▶ AIM OF THE TASK: Go through the following data and transcribe exactly the stretch of lines from the one holding "I have no doubt" to the one holding "## Final Verdict", both included.

▶ SUPPLIED ENTRIES:

□ □ □

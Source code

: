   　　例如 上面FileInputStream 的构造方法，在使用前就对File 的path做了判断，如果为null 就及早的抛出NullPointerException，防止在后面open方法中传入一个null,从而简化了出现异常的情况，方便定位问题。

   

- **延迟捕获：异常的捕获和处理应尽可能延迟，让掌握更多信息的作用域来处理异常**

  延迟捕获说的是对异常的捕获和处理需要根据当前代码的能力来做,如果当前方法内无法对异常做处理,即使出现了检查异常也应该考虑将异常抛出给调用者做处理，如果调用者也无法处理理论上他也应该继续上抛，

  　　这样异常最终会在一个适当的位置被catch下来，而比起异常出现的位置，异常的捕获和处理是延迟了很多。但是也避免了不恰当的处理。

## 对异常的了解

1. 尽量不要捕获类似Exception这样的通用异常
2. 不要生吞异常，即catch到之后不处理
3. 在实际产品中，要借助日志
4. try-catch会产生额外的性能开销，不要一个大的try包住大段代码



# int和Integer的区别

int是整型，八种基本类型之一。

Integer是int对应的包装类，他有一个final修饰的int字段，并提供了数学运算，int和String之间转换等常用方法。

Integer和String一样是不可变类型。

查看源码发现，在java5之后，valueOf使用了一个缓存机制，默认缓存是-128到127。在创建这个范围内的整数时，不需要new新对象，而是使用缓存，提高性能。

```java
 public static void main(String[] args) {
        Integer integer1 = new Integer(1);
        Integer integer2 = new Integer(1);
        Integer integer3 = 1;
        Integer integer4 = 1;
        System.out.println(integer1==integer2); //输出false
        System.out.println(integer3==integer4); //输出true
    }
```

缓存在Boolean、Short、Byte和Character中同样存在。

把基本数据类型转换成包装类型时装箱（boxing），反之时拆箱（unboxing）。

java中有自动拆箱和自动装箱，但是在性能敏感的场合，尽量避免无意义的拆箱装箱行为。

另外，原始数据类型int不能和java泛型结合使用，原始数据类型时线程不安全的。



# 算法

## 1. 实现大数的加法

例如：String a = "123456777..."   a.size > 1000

□ □ □

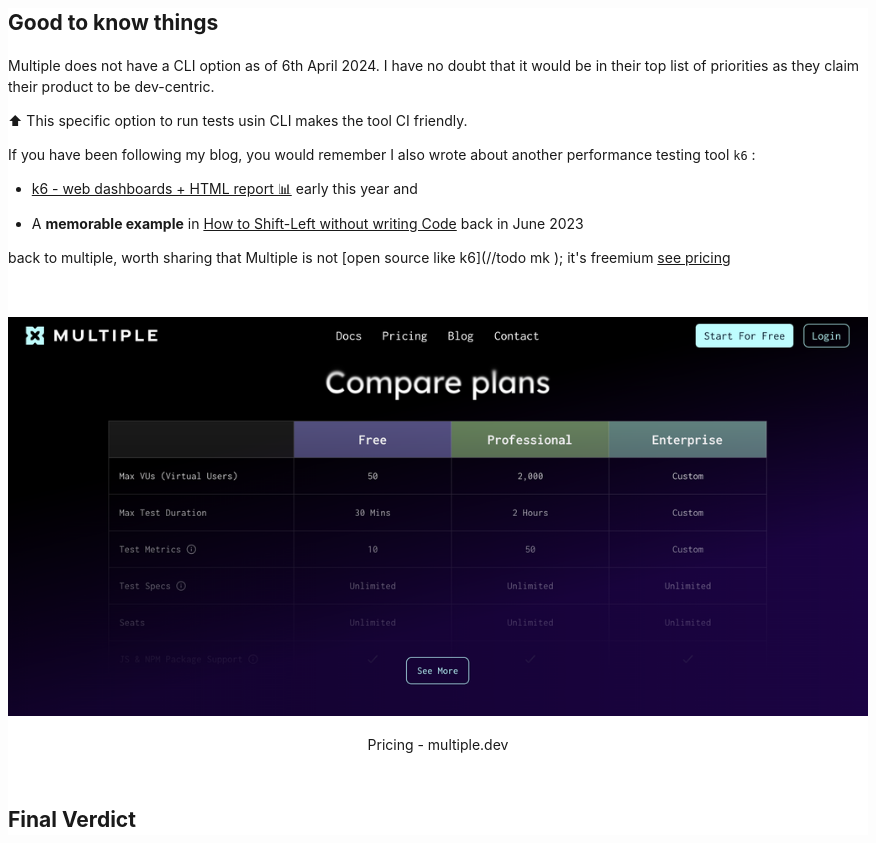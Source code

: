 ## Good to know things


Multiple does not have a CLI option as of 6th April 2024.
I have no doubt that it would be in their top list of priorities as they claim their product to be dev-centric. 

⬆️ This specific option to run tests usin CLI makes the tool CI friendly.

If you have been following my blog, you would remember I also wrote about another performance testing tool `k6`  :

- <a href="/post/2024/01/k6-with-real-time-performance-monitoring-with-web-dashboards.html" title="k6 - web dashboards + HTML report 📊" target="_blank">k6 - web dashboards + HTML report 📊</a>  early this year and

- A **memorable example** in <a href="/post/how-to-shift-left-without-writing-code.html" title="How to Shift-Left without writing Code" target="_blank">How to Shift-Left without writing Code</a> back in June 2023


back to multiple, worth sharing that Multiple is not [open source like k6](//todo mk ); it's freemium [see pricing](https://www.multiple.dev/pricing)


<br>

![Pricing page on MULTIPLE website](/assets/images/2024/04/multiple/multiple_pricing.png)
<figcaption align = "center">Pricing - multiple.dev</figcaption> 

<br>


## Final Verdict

□ □ □

▶ REPLY:
I have no doubt that it would be in their top list of priorities as they claim their product to be dev-centric. 

⬆️ This specific option to run tests usin CLI makes the tool CI friendly.

If you have been following my blog, you would remember I also wrote about another performance testing tool `k6`  :

- <a href="/post/2024/01/k6-with-real-time-performance-monitoring-with-web-dashboards.html" title="k6 - web dashboards + HTML report 📊" target="_blank">k6 - web dashboards + HTML report 📊</a>  early this year and

- A **memorable example** in <a href="/post/how-to-shift-left-without-writing-code.html" title="How to Shift-Left without writing Code" target="_blank">How to Shift-Left without writing Code</a> back in June 2023


back to multiple, worth sharing that Multiple is not [open source like k6](//todo mk ); it's freemium [see pricing](https://www.multiple.dev/pricing)


<br>

![Pricing page on MULTIPLE website](/assets/images/2024/04/multiple/multiple_pricing.png)
<figcaption align = "center">Pricing - multiple.dev</figcaption> 

<br>


## Final Verdict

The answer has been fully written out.